Mehdi Mir-Moezzi, the managing director of the National Iranian Oil Company (NIOC), told IRNA that the NIOC is studying the request that has been forwarded by a Japanese consortium which was initially commissioned to develop Azadegan project.
Mir-Moezzi also recalled reports that a partner of the consortium has withdrawn from the deal, adding that no definite conclusion has yet been announced in that connection.
Iran had given preferential negotiation rights to the consortium during President Mohammad Khatami`s visit to Japan in 2000 to develop the Azadegan project -- Iran`s biggest oil field.
The consortium that comprises such Japanese enterprises as Tomen Co, Inpex Corp and Japan Petroleum Exploration Company (JAPEX) had until the end of June to sign a deal with Iran over the project. However, it has so far failed to do so in what analysts say is the result of US pressure on Tokyo to cancel the deal which is estimated to be worth 2.8 billion dollars.
Oil Minister Bijan Namdar Zanganeh in September said that Iran has cancelled Japan`s preferential rights over Azadegan project after the deadline for the consortium was over.
This was followed by later announcements that Iran would hold a limited tender for the development of the field.
Still, there had been frequent remarks from both sides that they would continue debates over the project.
Kyodo news agency last Sunday reported that Iran has sent an official letter to the consortium that it had set December 15, as a deadline for the Japanese consortium to announce whether they would participate in an international tender over the project.

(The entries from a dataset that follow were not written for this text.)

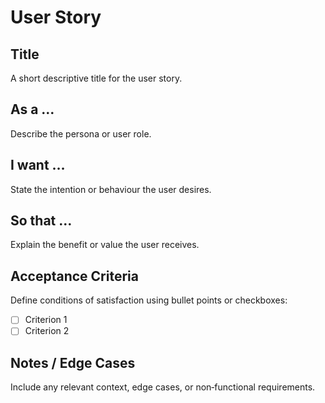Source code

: # User Story

## Title

A short descriptive title for the user story.

## As a …

Describe the persona or user role.

## I want …

State the intention or behaviour the user desires.

## So that …

Explain the benefit or value the user receives.

## Acceptance Criteria

Define conditions of satisfaction using bullet points or checkboxes:

- [ ] Criterion 1
- [ ] Criterion 2

## Notes / Edge Cases

Include any relevant context, edge cases, or non‑functional requirements.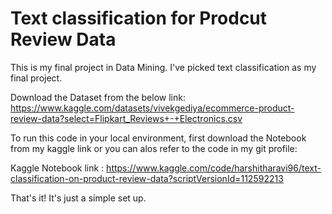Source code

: # Text classification for Prodcut Review Data

This is my final project in Data Mining. I've picked text classification as my final project.

Download the Dataset from the below link:
https://www.kaggle.com/datasets/vivekgediya/ecommerce-product-review-data?select=Flipkart_Reviews+-+Electronics.csv

To run this code in your local environment, first download the Notebook from my kaggle link or you can alos refer to the code
in my git profile:

Kaggle Notebook link : 
https://www.kaggle.com/code/harshitharavi96/text-classification-on-product-review-data?scriptVersionId=112592213  

That's it! It's just a simple set up.

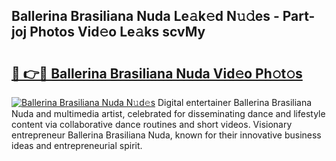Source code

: ## Ballerina Brasiliana Nuda Le𝚊k𝚎d N𝚞𝚍es - Part-joj Photos Vid𝚎o Le𝚊ks scvMy

# <h2><a href="http://fbbxm0.evod.top/?m=Ballerina+Brasiliana+Nuda">🔗 👉🔴 Ballerina Brasiliana Nuda Vid𝚎o Ph𝚘t𝚘s</a></h2>

[![Ballerina Brasiliana Nuda N𝚞d𝚎s](https://i.imgur.com/8V9OHl7.gif)](http://fbbxm0.evod.top/?m=Ballerina+Brasiliana+Nuda)
Digital entertainer Ballerina Brasiliana Nuda and multimedia artist, celebrated for disseminating dance and lifestyle content via collaborative dance routines and short videos. Visionary entrepreneur Ballerina Brasiliana Nuda, known for their innovative business ideas and entrepreneurial spirit.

Accordingly, Japan`s Asahi Shimbun daily reported on Sunday that Tomen has decided to withdraw from the Azadegan development project.
The announcement came on the heels of Friday reports from Tokyo that differences between Iran and Japan over the project remained wide and that mutual talks might end in failure, unless the Iranian government makes a concession.
This, however, raised no eyebrows in Tehran and even backfired on Monday with government spokesman Abdollah Ramezanzadeh stressing that Iran is also looking for certain concessions regarding the development of the field.
Ramezanzadeh also said that Iran will lose nothing if Japan pulls out of the lucrative deal, and that the Islamic Republic does not place too much emphasis on Japanese corporations undertaking the development of Azadegan project.